A second general recommendation for early mand training is to avoid teaching generic single word mands such as “more” and “please” (Sundberg & Partington, 1998). Although these mands also tend to require less effort from the learner and may be acquired quickly, the learner may resort to their use in lieu of mands for specific items. Moreover, when a learner uses “more” or “please” to mand for items that are not in sight, the caregiver is left guessing what the learner wants or needs. This can lead to frustration from both the caregiver and the learner, and eventually result in aberrant behavior. For this reason, caregivers should introduce specific mands for items early in training.

Natural Environment Training

There are two behavior analytic teaching strategies that are commonly used to deliver instruction to learners with ASD: Natural environment training (NET) and discrete trial training (DTT). In this section we will focus more exclusively on NET. As the name implies, NET tends to focus on teaching that can take place in naturally occurring language contexts. Using this general training model, the teacher follows the learner’s interest and uses stimuli that are readily available to create a variety of learning opportunities. Mands, tacts, echoics, and intraverbals can all be targeted during a NET session. In this section we will discuss teaching mands in a naturalistic setting.

During NET mand training sessions, the instructor will follow the child’s lead while manipulating the environment to increase motivation (i.e., capture or contrive MOs; Coleman et al., 2020). For example, if a child shows interest in a book, the instructor may hold the book just slightly out of reach, and require a verbal response (e.g., vocalization, sign, picture exchange) before giving access to the book. The caregiver can also momentarily interrupt a fun activity (e.g., stop blowing bubbles, or pushing a swing), to momentarily increase the value of the reinforcing activity, and increase the likelihood that the learner will emit a mand to gain continued access to the ongoing activity (e.g., says “bubbles” or “push me!”).

A common strategy that takes advantage of contriving MOs to teach mands is the behavior chain interruption strategy (BCIS; Hall & Sundberg, 1987). This strategy requires interruption of a predetermined step in an established behavior chain, to create an increased likelihood and opportunity for the learner to mand, and in turn complete the behavior chain with access to the terminal reinforcer. For example, teaching a learner to make a sandwich requires multiple steps. First, get the bread. Second, add condiments to the bread with a knife. Third, select meat or cheese to place on top of the bread. Fourth, add toppings such as tomatoes, pickles, and/or lettuce. Lastly, form the sandwich by placing a second piece of bread on top of the other ingredients. In this example, the interruption can be done at any step of the chain from the first step to forming the sandwich. Interrupting a step in the behavior chain contrives a motivating operation, that will momentarily alter the effectiveness of the reinforcer and make it more likely for the learner to emit a mand. In this example, perhaps the best part of the sandwich for this particular learner is the cheese. Once the learner reliably learns to complete the behavior chain independently, the teacher hides the cheese from sight in order to evoke a mand “cheese” “where is the cheese?” or “can I have the cheese, please?” depending on the sophistication of the learner’s mand repertoire. Access to the cheese allows the learner to continue with the behavior chain and access the terminal reinforcer of eating the sandwich.

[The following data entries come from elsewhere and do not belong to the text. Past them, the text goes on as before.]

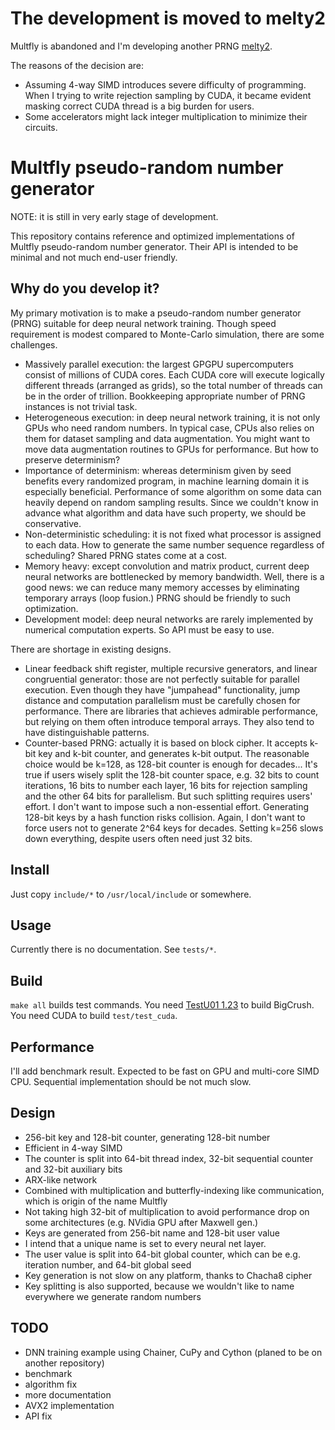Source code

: # The development is moved to melty2

Multfly is abandoned and I'm developing another PRNG [melty2](https://github.com/grafi-tt/melty2).

The reasons of the decision are:

* Assuming 4-way SIMD introduces severe difficulty of programming. When I trying to write rejection sampling by CUDA, it became evident masking correct CUDA thread is a big burden for users.
* Some accelerators might lack integer multiplication to minimize their circuits.

# Multfly pseudo-random number generator
NOTE: it is still in very early stage of development.

This repository contains reference and optimized implementations of Multfly pseudo-random number generator. Their API is intended to be minimal and not much end-user friendly.

## Why do you develop it?
My primary motivation is to make a pseudo-random number generator (PRNG) suitable for deep neural network training. Though speed requirement is modest compared to Monte-Carlo simulation, there are some challenges.

* Massively parallel execution: the largest GPGPU supercomputers consist of millions of CUDA cores. Each CUDA core will execute logically different threads (arranged as grids), so the total number of threads can be in the order of trillion. Bookkeeping appropriate number of PRNG instances is not trivial task.
* Heterogeneous execution: in deep neural network training, it is not only GPUs who need random numbers. In typical case, CPUs also relies on them for dataset sampling and data augmentation. You might want to move data augmentation routines to GPUs for performance. But how to preserve determinism?
* Importance of determinism: whereas determinism given by seed benefits every randomized program, in machine learning domain it is especially beneficial. Performance of some algorithm on some data can heavily depend on random sampling results. Since we couldn't know in advance what algorithm and data have such property, we should be conservative.
* Non-deterministic scheduling: it is not fixed what processor is assigned to each data. How to generate the same number sequence regardless of scheduling? Shared PRNG states come at a cost.
* Memory heavy: except convolution and matrix product, current deep neural networks are bottlenecked by memory bandwidth. Well, there is a good news: we can reduce many memory accesses by eliminating temporary arrays (loop fusion.) PRNG should be friendly to such optimization.
* Development model: deep neural networks are rarely implemented by numerical computation experts. So API must be easy to use.

There are shortage in existing designs.

* Linear feedback shift register, multiple recursive generators, and linear congruential generator: those are not perfectly suitable for parallel execution. Even though they have "jumpahead" functionality, jump distance and computation parallelism must be carefully chosen for performance. There are libraries that achieves admirable performance, but relying on them often introduce temporal arrays. They also tend to have distinguishable patterns.
* Counter-based PRNG: actually it is based on block cipher. It accepts k-bit key and k-bit counter, and generates k-bit output. The reasonable choice would be k=128, as 128-bit counter is enough for decades... It's true if users wisely split the 128-bit counter space, e.g. 32 bits to count iterations, 16 bits to number each layer, 16 bits for rejection sampling and the other 64 bits for parallelism. But such splitting requires users' effort. I don't want to impose such a non-essential effort. Generating 128-bit keys by a hash function risks collision. Again, I don't want to force users not to generate 2^64 keys for decades. Setting k=256 slows down everything, despite users often need just 32 bits.

## Install
Just copy `include/*` to `/usr/local/include` or somewhere.

## Usage
Currently there is no documentation. See `tests/*`.

## Build
`make all` builds test commands. You need [TestU01 1.23](http://simul.iro.umontreal.ca/testu01/tu01.html) to build BigCrush. You need CUDA to build `test/test_cuda`.

## Performance
I'll add benchmark result. Expected to be fast on GPU and multi-core SIMD CPU. Sequential implementation should be not much slow.

## Design
* 256-bit key and 128-bit counter, generating 128-bit number
* Efficient in 4-way SIMD
* The counter is split into 64-bit thread index, 32-bit sequential counter and 32-bit auxiliary bits
* ARX-like network
* Combined with multiplication and butterfly-indexing like communication, which is origin of the name Multfly
* Not taking high 32-bit of multiplication to avoid performance drop on some architectures (e.g. NVidia GPU after Maxwell gen.)
* Keys are generated from 256-bit name and 128-bit user value
* I intend that a unique name is set to every neural net layer.
* The user value is split into 64-bit global counter, which can be e.g. iteration number, and 64-bit global seed
* Key generation is not slow on any platform, thanks to Chacha8 cipher
* Key splitting is also supported, because we wouldn't like to name everywhere we generate random numbers

## TODO
* DNN training example using Chainer, CuPy and Cython (planed to be on another repository)
* benchmark
* algorithm fix
* more documentation
* AVX2 implementation
* API fix
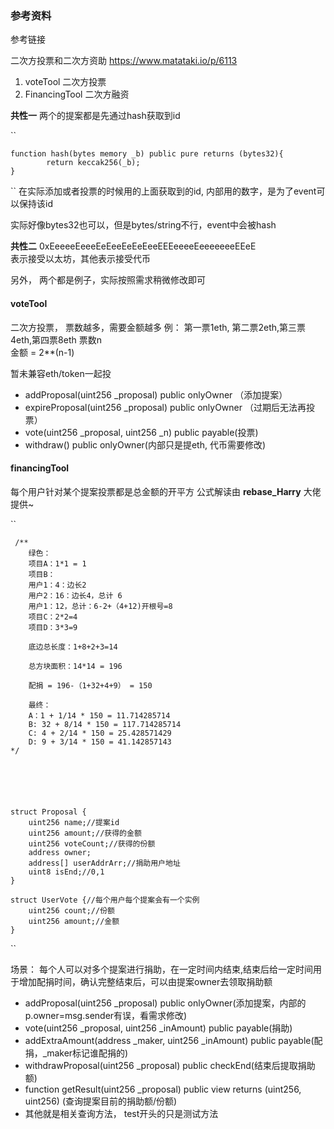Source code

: ### 参考资料
参考链接

二次方投票和二次方资助
https://www.matataki.io/p/6113


1. voteTool 二次方投票
2. FinancingTool 二次方融资

**共性一**
两个的提案都是先通过hash获取到id

``

    function hash(bytes memory _b) public pure returns (bytes32){
	        return keccak256(_b);
    }
``
在实际添加或者投票的时候用的上面获取到的id, 内部用的数字，是为了event可以保持该id  

实际好像bytes32也可以，但是bytes/string不行，event中会被hash

**共性二**
0xEeeeeEeeeEeEeeEeEeEeeEEEeeeeEeeeeeeeEEeE  
表示接受以太坊，其他表示接受代币

另外， 两个都是例子，实际按照需求稍微修改即可

#### voteTool
    
二次方投票， 票数越多，需要金额越多
例： 第一票1eth, 第二票2eth,第三票4eth,第四票8eth
票数n  
金额 = 2**(n-1)  

暂未兼容eth/token一起投

- addProposal(uint256 _proposal) public onlyOwner （添加提案）
- expireProposal(uint256 _proposal) public onlyOwner （过期后无法再投票）
- vote(uint256 _proposal, uint256 _n) public payable(投票)
- withdraw() public onlyOwner(内部只是提eth, 代币需要修改)

#### financingTool
每个用户针对某个提案投票都是总金额的开平方
公式解读由 **rebase_Harry** 大佬提供~

``

	 /**
        绿色：
        项目A：1*1 = 1
        项目B：
        用户1：4：边长2
        用户2：16：边长4，总计 6
        用户1：12，总计：6-2+（4+12)开根号=8
        项目C：2*2=4
        项目D：3*3=9

        底边总长度：1+8+2+3=14

        总方块面积：14*14 = 196

        配捐 = 196-（1+32+4+9） = 150

        最终：
        A：1 + 1/14 * 150 = 11.714285714
        B: 32 + 8/14 * 150 = 117.714285714
        C: 4 + 2/14 * 150 = 25.428571429
        D: 9 + 3/14 * 150 = 41.142857143
	*/






    struct Proposal {
        uint256 name;//提案id
        uint256 amount;//获得的金额
        uint256 voteCount;//获得的份额
        address owner;
        address[] userAddrArr;//捐助用户地址
        uint8 isEnd;//0,1
    }

    struct UserVote {//每个用户每个提案会有一个实例
        uint256 count;//份额
        uint256 amount;//金额
    }

``

场景： 每个人可以对多个提案进行捐助，在一定时间内结束,结束后给一定时间用于增加配捐时间，确认完整结束后，可以由提案owner去领取捐助额

- addProposal(uint256 _proposal) public onlyOwner(添加提案，内部的p.owner=msg.sender有误，看需求修改)
- vote(uint256 _proposal, uint256 _inAmount) public payable(捐助)
- addExtraAmount(address _maker, uint256 _inAmount) public payable(配捐，_maker标记谁配捐的)
- withdrawProposal(uint256 _proposal) public checkEnd(结束后提取捐助额)
- function getResult(uint256 _proposal) public view returns (uint256, uint256) (查询提案目前的捐助额/份额)
- 其他就是相关查询方法， test开头的只是测试方法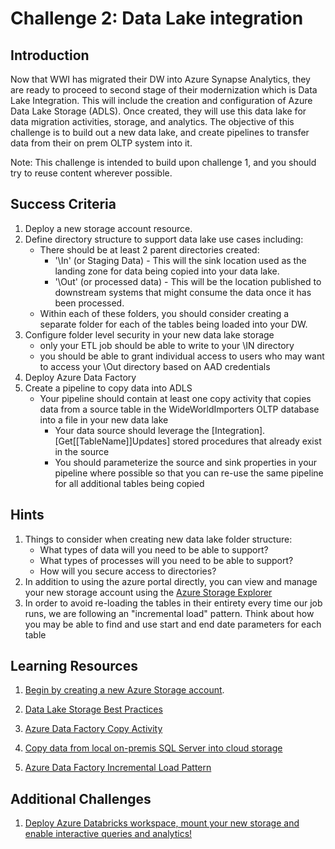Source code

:# 	Challenge 2: Data Lake integration

## Introduction

Now that WWI has migrated their DW into Azure Synapse Analytics, they are ready to proceed to second stage of their modernization which is Data Lake Integration.  This will include the creation and configuration of Azure Data Lake Storage (ADLS).  Once created, they will use this data lake for data migration activities, storage, and analytics. The objective of this challenge is to build out a new data lake, and create pipelines to transfer data from their on prem OLTP system into it.

Note: This challenge is intended to build upon challenge 1, and you should try to reuse content wherever possible.

## Success Criteria

1. Deploy a new storage account resource.
2. Define directory structure to support data lake use cases including:
    - There should be at least 2 parent directories created: 
        - '\In' (or Staging Data) - This will the sink location used as the landing zone for data being copied into your data lake.
        - '\Out' (or processed data) - This will be the location published to downstream systems that might consume the data once it has been processed.
    - Within each of these folders, you should consider creating a separate folder for each of the tables being loaded into your DW.
3. Configure folder level security in your new data lake storage 
    - only your ETL job should be able to write to your \IN directory
    - you should be able to grant individual access to users who may want to access your \Out directory based on AAD credentials
4. Deploy Azure Data Factory 
5. Create a pipeline to copy data into ADLS
    - Your pipeline should contain at least one copy activity that copies data from a source table in the WideWorldImporters OLTP database into a file in your new data lake
        - Your data source should leverage the [Integration].[Get[[TableName]]Updates] stored procedures that already exist in the source
        - You should parameterize the source and sink properties in your pipeline where possible so that you can re-use the same pipeline for all additional tables being copied

## Hints

1. Things to consider when creating new data lake folder structure:
    - What types of data will you need to be able to support?
    - What types of processes will you need to be able to support?
    - How will you secure access to directories?
2. In addition to using the azure portal directly, you can view and manage your new storage account using the [Azure Storage Explorer](https://azure.microsoft.com/en-us/features/storage-explorer/) 
3. In order to avoid re-loading the tables in their entirety every time our job runs, we are following an "incremental load" pattern.  Think about how you may be able to find and use start and end date parameters for each table


## Learning Resources

1. [Begin by creating a new Azure Storage account](https://docs.microsoft.com/en-us/azure/storage/common/storage-account-create?toc=%2Fazure%2Fstorage%2Fblobs%2Ftoc.json&tabs=azure-portal).

2. [Data Lake Storage Best Practices](https://docs.microsoft.com/en-us/azure/storage/blobs/data-lake-storage-best-practices)

3. [Azure Data Factory Copy Activity](https://docs.microsoft.com/en-us/azure/data-factory/copy-activity-overview)

4. [Copy data from local on-premis SQL Server into cloud storage](https://docs.microsoft.com/en-us/azure/data-factory/tutorial-hybrid-copy-portal)

5. [Azure Data Factory Incremental Load Pattern](https://docs.microsoft.com/en-us/azure/data-factory/tutorial-incremental-copy-overview)

## Additional Challenges

1. [Deploy Azure Databricks workspace, mount your new storage and enable interactive queries and analytics!](https://docs.microsoft.com/en-us/azure/azure-databricks/databricks-extract-load-sql-data-warehouse?toc=/azure/databricks/toc.json&bc=/azure/databricks/breadcrumb/toc.json)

Recently, Carnett et al. (2017) reviewed empirical evidence of BCIS for individuals with ASD. Some findings are worth highlighting here for clinical applications. First, intervention procedures more often included verbal cues, modeling to prompt correct mands, time delay, physical and/or partial physical prompting procedures, combination of prompting strategies (e.g., verbal, and physical prompts), and natural reinforcers associated with the terminal reinforcer. Verbal cues require the instructor to present part of the instruction and wait for the learner to complete the phrase with the missing part (e.g., “Let’s make a sandwich. Get [item name]). Modeling procedures involve strategies such as stating the word or phrase required for access to the reinforcer (e.g., Say, “where is the [item]?” then the individual repeats the phrase). Additional strategies to teach mands through BCIS include using either single or combined prompting procedures (e.g., progressive time delay and verbal prompts). When combining prompt procedures, the instructor may give a vocal verbal prompt “What do you need?” at the point of interruption during the task, and then wait a few seconds for the learner to emit the expected target response. In subsequent teaching opportunities, the instructor waits a few seconds before stating the instruction again. If the learner emits the correct mand after the delay, then the requested item is provided.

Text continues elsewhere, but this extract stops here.